Task to carry out =
Go through the data and copy each line where the word "Wanker" shows up.

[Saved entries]
★ ★ ★ ★ ★ ★ ★
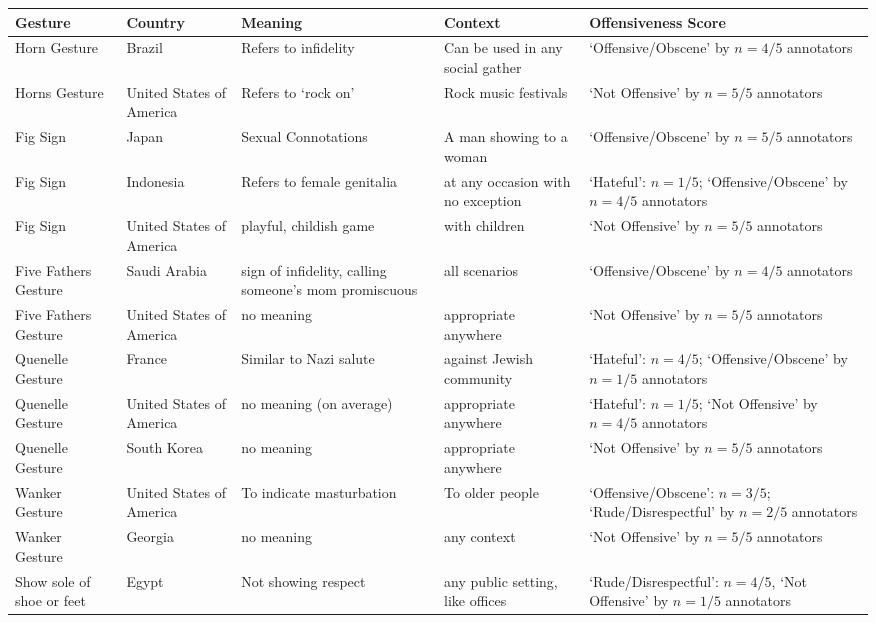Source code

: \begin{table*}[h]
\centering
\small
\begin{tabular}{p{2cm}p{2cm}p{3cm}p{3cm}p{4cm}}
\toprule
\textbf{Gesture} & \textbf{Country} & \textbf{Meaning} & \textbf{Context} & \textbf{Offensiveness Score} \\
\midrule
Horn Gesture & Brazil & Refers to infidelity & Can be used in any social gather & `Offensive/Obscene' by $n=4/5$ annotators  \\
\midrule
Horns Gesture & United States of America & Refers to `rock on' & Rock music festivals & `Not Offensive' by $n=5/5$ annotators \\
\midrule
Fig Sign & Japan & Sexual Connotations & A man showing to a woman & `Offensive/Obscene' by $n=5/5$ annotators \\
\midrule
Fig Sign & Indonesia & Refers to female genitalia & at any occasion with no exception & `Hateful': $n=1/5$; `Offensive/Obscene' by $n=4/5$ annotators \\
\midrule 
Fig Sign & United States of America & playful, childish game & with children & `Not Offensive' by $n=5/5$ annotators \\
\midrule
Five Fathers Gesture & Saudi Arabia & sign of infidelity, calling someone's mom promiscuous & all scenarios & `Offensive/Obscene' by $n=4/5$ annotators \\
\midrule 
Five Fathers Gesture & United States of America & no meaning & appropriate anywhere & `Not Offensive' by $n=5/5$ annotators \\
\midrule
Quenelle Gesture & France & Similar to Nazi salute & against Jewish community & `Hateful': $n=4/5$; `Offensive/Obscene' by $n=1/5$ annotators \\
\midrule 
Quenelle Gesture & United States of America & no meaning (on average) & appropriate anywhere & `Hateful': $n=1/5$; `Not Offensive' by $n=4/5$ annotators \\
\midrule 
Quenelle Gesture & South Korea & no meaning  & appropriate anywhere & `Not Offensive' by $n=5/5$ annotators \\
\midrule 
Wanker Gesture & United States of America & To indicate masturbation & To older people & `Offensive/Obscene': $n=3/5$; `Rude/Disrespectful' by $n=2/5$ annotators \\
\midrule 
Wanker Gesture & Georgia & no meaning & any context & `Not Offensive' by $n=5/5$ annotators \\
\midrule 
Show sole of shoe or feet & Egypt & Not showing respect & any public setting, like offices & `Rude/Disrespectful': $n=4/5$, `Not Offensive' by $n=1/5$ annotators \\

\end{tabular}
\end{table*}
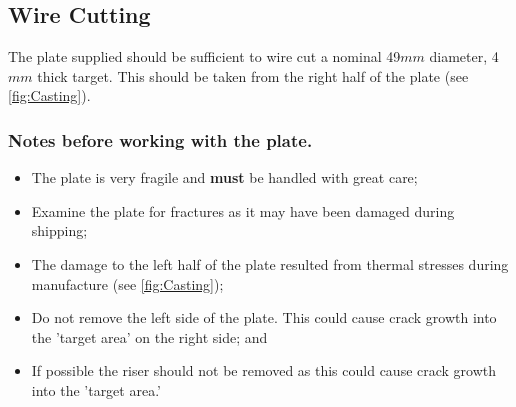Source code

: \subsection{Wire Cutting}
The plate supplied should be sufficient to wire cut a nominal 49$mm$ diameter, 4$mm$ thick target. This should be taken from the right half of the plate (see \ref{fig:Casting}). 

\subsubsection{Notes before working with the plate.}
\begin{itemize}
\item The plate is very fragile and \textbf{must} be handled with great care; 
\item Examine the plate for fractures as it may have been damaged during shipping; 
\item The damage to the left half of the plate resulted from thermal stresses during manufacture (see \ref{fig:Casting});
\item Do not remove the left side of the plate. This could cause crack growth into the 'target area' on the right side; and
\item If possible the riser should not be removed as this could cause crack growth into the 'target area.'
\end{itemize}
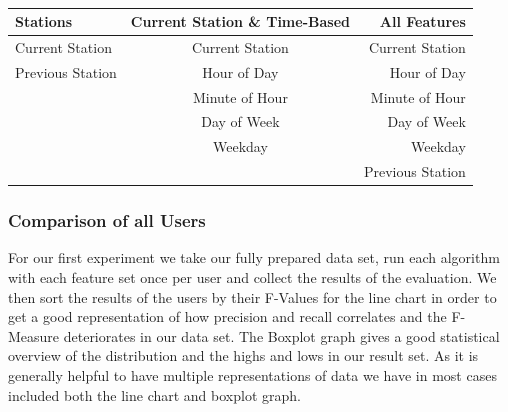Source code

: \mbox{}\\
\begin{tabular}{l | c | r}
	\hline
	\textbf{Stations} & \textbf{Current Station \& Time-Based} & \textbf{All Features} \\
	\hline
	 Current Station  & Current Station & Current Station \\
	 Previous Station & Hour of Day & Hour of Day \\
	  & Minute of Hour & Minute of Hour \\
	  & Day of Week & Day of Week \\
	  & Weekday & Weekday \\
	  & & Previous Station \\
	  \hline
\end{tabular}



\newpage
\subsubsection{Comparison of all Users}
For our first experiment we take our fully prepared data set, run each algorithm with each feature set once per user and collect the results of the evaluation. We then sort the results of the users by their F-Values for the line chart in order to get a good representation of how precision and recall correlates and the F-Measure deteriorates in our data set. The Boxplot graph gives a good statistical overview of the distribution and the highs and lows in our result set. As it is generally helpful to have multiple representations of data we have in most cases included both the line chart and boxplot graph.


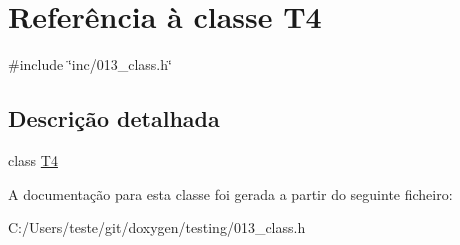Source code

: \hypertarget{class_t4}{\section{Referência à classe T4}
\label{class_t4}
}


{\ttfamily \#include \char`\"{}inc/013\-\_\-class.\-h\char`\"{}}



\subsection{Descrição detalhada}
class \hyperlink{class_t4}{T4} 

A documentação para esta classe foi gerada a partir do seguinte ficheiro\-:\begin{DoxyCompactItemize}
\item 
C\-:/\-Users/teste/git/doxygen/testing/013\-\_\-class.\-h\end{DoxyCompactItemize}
★ ★ ★ ★ ★ ★ ★
Task solution =
Wanker Gesture & United States of America & To indicate masturbation & To older people & `Offensive/Obscene': $n=3/5$; `Rude/Disrespectful' by $n=2/5$ annotators \\
Wanker Gesture & Georgia & no meaning & any context & `Not Offensive' by $n=5/5$ annotators \\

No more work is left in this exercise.